What you need to do
Word-for-word transcription needed. Include every entry below but no pictures.
===== The input =====
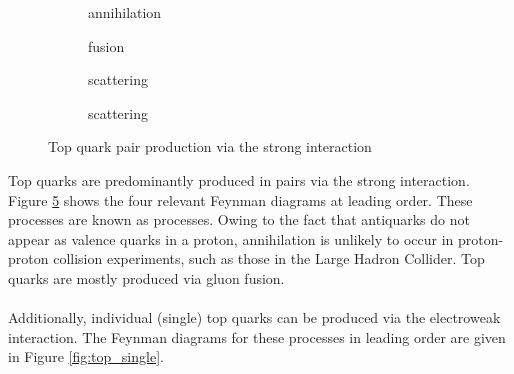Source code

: \begin{figure}[h]
    \centering
    \begin{subfigure}{.2\textwidth}
        \centering
        
        \caption{\qqbar annihilation}
        \label{fig:top_pair_qqbar}
    \end{subfigure}\hfill
    \begin{subfigure}{.2\textwidth}
        \centering
        
        \caption{\PgluonNOSPACE\Pgluon fusion}
        \label{fig:top_pair_gg}
    \end{subfigure}\hfill
    \begin{subfigure}{.2\textwidth}
        \centering
        
        \caption{\PgluonNOSPACE\Pgluon scattering}
        \label{fig:top_pair_gg_scatter}
    \end{subfigure}\hfill
    \begin{subfigure}{.2\textwidth}
        \centering
        
        \caption{\PgluonNOSPACE\Pgluon scattering}
        \label{fig:top_pair_gg_scatter_t}
    \end{subfigure}
    \caption{Top quark pair production via the strong interaction}
    \label{fig:top_pair}
\end{figure}

Top quarks are predominantly produced in pairs via the strong interaction. Figure \ref{fig:top_pair} shows the four relevant Feynman diagrams at leading order. These processes are known as \ttbar processes. Owing to the fact that antiquarks do not appear as valence quarks in a proton, \qqbar annihilation is unlikely to occur in proton-proton collision experiments, such as those in the Large Hadron Collider. Top quarks are mostly produced via gluon fusion.\\ \\
Additionally, individual (single) top quarks can be produced via the electroweak interaction. The Feynman diagrams for these processes in leading order are given in Figure \ref{fig:top_single}.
=====
Exercise solution
Source code

: \begin{figure}[h]
    \centering
    \begin{subfigure}{.2\textwidth}
        \centering
        
        \caption{\qqbar annihilation}
        \label{fig:top_pair_qqbar}
    \end{subfigure}\hfill
    \begin{subfigure}{.2\textwidth}
        \centering
        
        \caption{\PgluonNOSPACE\Pgluon fusion}
        \label{fig:top_pair_gg}
    \end{subfigure}\hfill
    \begin{subfigure}{.2\textwidth}
        \centering
        
        \caption{\PgluonNOSPACE\Pgluon scattering}
        \label{fig:top_pair_gg_scatter}
    \end{subfigure}\hfill
    \begin{subfigure}{.2\textwidth}
        \centering
        
        \caption{\PgluonNOSPACE\Pgluon scattering}
        \label{fig:top_pair_gg_scatter_t}
    \end{subfigure}
    \caption{Top quark pair production via the strong interaction}
    \label{fig:top_pair}
\end{figure}

Top quarks are predominantly produced in pairs via the strong interaction. Figure \ref{fig:top_pair} shows the four relevant Feynman diagrams at leading order. These processes are known as \ttbar processes. Owing to the fact that antiquarks do not appear as valence quarks in a proton, \qqbar annihilation is unlikely to occur in proton-proton collision experiments, such as those in the Large Hadron Collider. Top quarks are mostly produced via gluon fusion.\\ \\
Additionally, individual (single) top quarks can be produced via the electroweak interaction. The Feynman diagrams for these processes in leading order are given in Figure \ref{fig:top_single}.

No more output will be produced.